John was visiting three cities that lie on a coordinate grid at (-4, 5), (4, 5), and (-3, -4). If he visited all the cities and ended up where he started, what is the distance he traveled? Round your answer to the nearest tenth. (like 3.2 or 5.7)

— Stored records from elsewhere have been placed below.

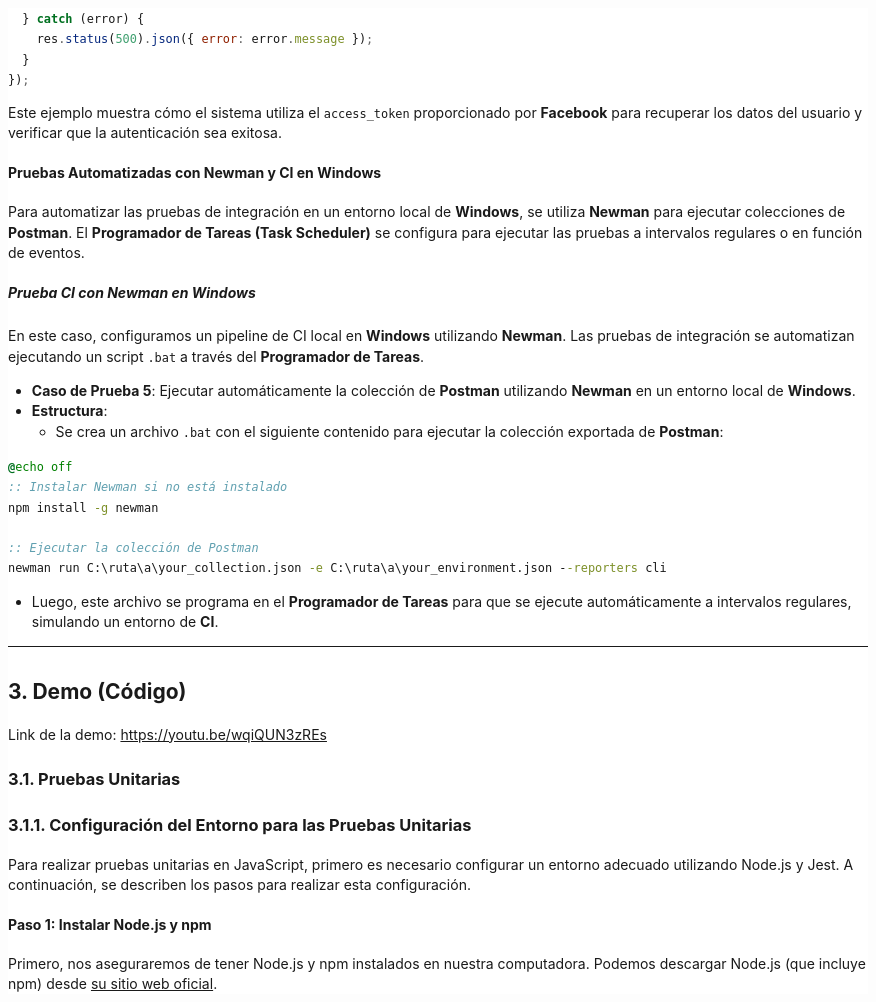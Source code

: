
 ```javascript
  } catch (error) {
    res.status(500).json({ error: error.message });
  }
});
```

Este ejemplo muestra cómo el sistema utiliza el `access_token` proporcionado por **Facebook** para recuperar los datos del usuario y verificar que la autenticación sea exitosa.

#### Pruebas Automatizadas con Newman y CI en Windows

Para automatizar las pruebas de integración en un entorno local de **Windows**, se utiliza **Newman** para ejecutar colecciones de **Postman**. El **Programador de Tareas (Task Scheduler)** se configura para ejecutar las pruebas a intervalos regulares o en función de eventos.

##### Prueba CI con Newman en Windows

En este caso, configuramos un pipeline de CI local en **Windows** utilizando **Newman**. Las pruebas de integración se automatizan ejecutando un script `.bat` a través del **Programador de Tareas**.

- **Caso de Prueba 5**: Ejecutar automáticamente la colección de **Postman** utilizando **Newman** en un entorno local de **Windows**.
- **Estructura**:
  - Se crea un archivo `.bat` con el siguiente contenido para ejecutar la colección exportada de **Postman**:

```bat
@echo off
:: Instalar Newman si no está instalado
npm install -g newman

:: Ejecutar la colección de Postman
newman run C:\ruta\a\your_collection.json -e C:\ruta\a\your_environment.json --reporters cli
```

- Luego, este archivo se programa en el **Programador de Tareas** para que se ejecute automáticamente a intervalos regulares, simulando un entorno de **CI**.

---

## 3. Demo (Código)

Link de la demo: https://youtu.be/wqiQUN3zREs

### 3.1. Pruebas Unitarias
### 3.1.1. Configuración del Entorno para las Pruebas Unitarias

Para realizar pruebas unitarias en JavaScript, primero es necesario configurar un entorno adecuado utilizando Node.js y Jest. A continuación, se describen los pasos para realizar esta configuración.

#### Paso 1: Instalar Node.js y npm
Primero, nos aseguraremos de tener Node.js y npm instalados en nuestra computadora. Podemos descargar Node.js (que incluye npm) desde [su sitio web oficial](https://nodejs.org/).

Clearly, the first two points lie in a horizontal line, so the distance between them is 8
Review how to find the distance between two points given the coordinates, then find the remaining two distances.
Add up the 3 sides.
Show your work so I can check it.
To find the distance John traveled, we need to calculate the sum of the distances between each pair of consecutive cities. Let's break down the process step by step.
Step 1: Find the distance between the first city (-4, 5) and the second city (4, 5).
We can use the distance formula to calculate this:
Distance = sqrt((x2 - x1)^2 + (y2 - y1)^2)
In this case, x1 = -4, y1 = 5, x2 = 4, and y2 = 5.
Distance = sqrt((4 - (-4))^2 + (5 - 5)^2)
Distance = sqrt((8)^2 + (0)^2)
Distance = sqrt(64 + 0)
Distance = sqrt(64)
Distance = 8
Step 2: Find the distance between the second city (4, 5) and the third city (-3, -4).
Using the same formula as above, we have:
Distance = sqrt((x2 - x1)^2 + (y2 - y1)^2)
In this case, x1 = 4, y1 = 5, x2 = -3, and y2 = -4.
Distance = sqrt((-3 - 4)^2 + (-4 - 5)^2)
Distance = sqrt((-7)^2 + (-9)^2)
Distance = sqrt(49 + 81)
Distance = sqrt(130)
Distance ≈ 11.4
Step 3: Find the distance between the third city (-3, -4) and the first city (-4, 5).
Again, using the same formula, we have:
Distance = sqrt((x2 - x1)^2 + (y2 - y1)^2)
In this case, x1 = -3, y1 = -4, x2 = -4, and y2 = 5.
Distance = sqrt((-4 - (-3))^2 + (5 - (-4))^2)
Distance = sqrt((-1)^2 + (9)^2)
Distance = sqrt(1 + 81)
Distance = sqrt(82)
Distance ≈ 9.1
Step 4: Find the sum of the calculated distances:
Total distance = 8 + 11.4 + 9.1
Total distance ≈ 28.5
Therefore, the distance John traveled, rounded to the nearest tenth, is approximately 28.5 units.